- WORK ORDER: Scan the records below for the line containing "Orange Leaf \[[Link](https://www.orangeleafyogurt.com/)]" and the line containing "- title: Repositories". Copy both, plus every line between, exactly.

SUPPLIED ENTRIES section start

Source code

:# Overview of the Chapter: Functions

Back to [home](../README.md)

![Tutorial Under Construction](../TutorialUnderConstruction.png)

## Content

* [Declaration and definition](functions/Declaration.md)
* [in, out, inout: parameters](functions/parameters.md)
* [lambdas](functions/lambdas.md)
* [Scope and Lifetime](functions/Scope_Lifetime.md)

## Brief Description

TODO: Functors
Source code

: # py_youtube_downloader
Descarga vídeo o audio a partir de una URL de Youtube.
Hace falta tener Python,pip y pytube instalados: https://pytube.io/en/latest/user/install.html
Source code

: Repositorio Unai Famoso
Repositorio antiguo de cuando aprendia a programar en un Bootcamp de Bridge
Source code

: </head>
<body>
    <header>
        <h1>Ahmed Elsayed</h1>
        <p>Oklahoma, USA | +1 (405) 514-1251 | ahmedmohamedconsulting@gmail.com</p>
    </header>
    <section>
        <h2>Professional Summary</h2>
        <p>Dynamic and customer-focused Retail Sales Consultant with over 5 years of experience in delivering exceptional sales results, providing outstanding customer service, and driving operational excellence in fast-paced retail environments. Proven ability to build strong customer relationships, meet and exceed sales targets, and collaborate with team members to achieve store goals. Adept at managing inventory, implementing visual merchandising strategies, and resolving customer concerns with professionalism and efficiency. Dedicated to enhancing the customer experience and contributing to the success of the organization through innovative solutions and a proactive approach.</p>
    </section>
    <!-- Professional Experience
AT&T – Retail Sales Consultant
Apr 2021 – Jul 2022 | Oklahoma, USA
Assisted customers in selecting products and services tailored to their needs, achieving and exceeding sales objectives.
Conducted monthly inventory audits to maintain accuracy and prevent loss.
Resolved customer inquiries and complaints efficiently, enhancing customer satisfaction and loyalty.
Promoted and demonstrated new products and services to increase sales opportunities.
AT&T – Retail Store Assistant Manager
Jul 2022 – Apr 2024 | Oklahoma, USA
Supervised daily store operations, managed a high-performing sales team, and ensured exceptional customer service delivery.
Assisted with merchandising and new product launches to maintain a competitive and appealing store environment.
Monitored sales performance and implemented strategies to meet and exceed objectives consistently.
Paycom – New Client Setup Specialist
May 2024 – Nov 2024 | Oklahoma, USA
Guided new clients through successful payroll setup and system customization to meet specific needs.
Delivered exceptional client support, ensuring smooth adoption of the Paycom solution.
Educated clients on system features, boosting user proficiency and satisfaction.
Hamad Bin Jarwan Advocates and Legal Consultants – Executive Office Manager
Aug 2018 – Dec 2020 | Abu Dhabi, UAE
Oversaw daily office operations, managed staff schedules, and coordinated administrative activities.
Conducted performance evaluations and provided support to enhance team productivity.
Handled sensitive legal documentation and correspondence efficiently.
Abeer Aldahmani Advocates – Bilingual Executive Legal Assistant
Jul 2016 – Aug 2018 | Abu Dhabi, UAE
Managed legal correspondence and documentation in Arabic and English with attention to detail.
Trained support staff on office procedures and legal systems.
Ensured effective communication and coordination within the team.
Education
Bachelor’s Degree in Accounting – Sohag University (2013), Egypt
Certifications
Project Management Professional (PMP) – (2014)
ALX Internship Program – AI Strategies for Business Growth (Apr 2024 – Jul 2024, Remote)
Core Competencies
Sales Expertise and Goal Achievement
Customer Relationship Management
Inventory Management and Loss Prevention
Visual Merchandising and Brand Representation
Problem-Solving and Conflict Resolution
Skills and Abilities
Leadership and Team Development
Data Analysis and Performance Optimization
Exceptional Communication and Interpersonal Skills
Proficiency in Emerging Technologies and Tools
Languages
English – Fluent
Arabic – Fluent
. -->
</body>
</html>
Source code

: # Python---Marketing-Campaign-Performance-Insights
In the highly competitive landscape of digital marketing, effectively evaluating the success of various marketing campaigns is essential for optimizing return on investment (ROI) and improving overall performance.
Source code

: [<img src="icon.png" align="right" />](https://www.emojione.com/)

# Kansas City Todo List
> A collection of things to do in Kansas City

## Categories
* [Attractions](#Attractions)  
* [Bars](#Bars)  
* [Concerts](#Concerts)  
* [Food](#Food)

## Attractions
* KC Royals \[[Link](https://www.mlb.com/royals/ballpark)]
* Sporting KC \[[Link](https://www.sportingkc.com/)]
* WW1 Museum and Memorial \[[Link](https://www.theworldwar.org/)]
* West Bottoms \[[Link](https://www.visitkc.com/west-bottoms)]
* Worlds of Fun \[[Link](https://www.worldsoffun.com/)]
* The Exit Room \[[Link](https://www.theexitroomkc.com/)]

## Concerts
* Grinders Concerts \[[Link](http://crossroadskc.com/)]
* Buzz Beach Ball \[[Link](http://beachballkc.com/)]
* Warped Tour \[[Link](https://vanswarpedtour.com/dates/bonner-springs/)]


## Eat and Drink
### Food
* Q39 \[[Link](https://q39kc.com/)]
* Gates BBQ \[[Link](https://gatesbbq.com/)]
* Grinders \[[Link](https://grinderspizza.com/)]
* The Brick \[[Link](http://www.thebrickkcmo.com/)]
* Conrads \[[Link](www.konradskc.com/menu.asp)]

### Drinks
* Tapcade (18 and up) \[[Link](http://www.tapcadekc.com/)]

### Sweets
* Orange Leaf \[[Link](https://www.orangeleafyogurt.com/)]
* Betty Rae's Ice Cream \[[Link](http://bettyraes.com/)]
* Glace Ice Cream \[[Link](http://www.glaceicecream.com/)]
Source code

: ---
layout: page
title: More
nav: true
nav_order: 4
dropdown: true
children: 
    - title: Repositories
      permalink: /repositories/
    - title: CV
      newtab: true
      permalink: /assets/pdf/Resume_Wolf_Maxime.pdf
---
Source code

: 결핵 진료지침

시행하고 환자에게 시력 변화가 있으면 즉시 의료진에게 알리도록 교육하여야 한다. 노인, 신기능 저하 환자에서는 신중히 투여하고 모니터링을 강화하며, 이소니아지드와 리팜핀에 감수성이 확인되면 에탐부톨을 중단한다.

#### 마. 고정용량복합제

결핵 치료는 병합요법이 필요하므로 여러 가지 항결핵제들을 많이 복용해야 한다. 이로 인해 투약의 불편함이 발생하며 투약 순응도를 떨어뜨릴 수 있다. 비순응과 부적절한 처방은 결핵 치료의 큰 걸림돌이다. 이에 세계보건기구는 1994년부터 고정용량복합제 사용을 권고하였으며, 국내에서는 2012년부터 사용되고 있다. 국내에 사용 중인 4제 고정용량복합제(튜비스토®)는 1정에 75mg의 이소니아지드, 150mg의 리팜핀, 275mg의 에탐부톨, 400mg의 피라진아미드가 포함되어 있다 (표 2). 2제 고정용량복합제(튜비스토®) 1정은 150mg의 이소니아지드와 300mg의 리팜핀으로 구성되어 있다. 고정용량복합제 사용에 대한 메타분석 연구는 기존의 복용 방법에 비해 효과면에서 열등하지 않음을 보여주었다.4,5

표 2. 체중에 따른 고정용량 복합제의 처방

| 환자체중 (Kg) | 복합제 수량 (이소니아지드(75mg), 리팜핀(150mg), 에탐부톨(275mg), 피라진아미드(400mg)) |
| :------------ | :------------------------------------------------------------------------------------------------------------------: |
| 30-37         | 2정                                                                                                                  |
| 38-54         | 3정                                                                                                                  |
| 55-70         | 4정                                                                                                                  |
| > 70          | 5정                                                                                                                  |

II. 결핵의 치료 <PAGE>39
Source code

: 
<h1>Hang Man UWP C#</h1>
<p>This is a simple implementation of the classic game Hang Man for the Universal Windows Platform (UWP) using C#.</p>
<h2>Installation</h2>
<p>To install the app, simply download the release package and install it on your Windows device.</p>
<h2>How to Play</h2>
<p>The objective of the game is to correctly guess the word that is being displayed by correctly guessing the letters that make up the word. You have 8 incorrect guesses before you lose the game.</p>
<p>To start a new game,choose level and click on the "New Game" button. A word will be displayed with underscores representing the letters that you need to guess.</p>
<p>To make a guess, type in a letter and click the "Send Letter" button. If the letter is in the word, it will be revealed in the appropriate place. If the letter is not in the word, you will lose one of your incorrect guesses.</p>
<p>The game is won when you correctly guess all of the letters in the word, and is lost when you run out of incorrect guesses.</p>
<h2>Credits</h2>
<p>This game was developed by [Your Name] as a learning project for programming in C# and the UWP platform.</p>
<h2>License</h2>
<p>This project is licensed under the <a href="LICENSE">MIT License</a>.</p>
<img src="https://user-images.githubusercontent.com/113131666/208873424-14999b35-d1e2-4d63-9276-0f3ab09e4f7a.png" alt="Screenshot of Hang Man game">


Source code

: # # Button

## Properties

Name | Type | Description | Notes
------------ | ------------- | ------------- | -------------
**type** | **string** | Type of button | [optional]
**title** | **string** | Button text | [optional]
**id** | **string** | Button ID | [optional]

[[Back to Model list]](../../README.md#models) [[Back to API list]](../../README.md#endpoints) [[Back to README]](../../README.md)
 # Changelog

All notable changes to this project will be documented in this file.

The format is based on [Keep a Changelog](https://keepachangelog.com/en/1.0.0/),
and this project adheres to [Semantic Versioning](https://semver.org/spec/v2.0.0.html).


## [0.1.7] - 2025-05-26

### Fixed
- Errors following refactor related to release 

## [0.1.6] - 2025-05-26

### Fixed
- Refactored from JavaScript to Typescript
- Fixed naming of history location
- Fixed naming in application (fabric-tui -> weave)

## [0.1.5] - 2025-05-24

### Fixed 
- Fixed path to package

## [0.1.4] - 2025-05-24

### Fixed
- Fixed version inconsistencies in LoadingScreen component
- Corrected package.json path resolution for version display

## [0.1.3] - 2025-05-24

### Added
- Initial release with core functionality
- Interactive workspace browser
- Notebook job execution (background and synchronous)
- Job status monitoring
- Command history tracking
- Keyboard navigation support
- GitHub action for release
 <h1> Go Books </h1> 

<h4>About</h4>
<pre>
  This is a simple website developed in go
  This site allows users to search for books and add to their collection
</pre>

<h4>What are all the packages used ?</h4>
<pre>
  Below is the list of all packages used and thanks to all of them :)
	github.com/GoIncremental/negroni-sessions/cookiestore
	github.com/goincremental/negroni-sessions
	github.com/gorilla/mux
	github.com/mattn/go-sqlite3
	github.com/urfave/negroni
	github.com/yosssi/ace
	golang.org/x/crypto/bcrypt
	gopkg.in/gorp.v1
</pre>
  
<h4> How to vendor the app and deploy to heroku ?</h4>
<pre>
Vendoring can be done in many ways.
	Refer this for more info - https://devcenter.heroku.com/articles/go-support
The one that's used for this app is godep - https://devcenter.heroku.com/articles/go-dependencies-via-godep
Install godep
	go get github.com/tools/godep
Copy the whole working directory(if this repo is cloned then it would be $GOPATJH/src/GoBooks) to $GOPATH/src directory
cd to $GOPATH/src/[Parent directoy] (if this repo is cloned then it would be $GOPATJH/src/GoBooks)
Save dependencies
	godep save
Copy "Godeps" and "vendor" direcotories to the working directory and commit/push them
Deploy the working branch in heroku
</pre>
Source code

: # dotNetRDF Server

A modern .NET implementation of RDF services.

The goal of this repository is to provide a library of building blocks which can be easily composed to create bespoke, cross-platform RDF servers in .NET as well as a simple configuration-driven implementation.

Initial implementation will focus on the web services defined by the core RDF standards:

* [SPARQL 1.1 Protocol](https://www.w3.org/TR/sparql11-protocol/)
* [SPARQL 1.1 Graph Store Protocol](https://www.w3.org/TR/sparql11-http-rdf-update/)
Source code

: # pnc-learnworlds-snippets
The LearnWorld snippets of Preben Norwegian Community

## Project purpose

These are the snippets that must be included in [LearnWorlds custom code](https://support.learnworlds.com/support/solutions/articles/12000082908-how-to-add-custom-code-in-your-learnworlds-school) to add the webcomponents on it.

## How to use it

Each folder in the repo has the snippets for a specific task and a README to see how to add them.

SUPPLIED ENTRIES section end

- REPLY TO THE TASK:
* Orange Leaf \[[Link](https://www.orangeleafyogurt.com/)]
* Betty Rae's Ice Cream \[[Link](http://bettyraes.com/)]
* Glace Ice Cream \[[Link](http://www.glaceicecream.com/)]
Source code

: ---
layout: page
title: More
nav: true
nav_order: 4
dropdown: true
children: 
    - title: Repositories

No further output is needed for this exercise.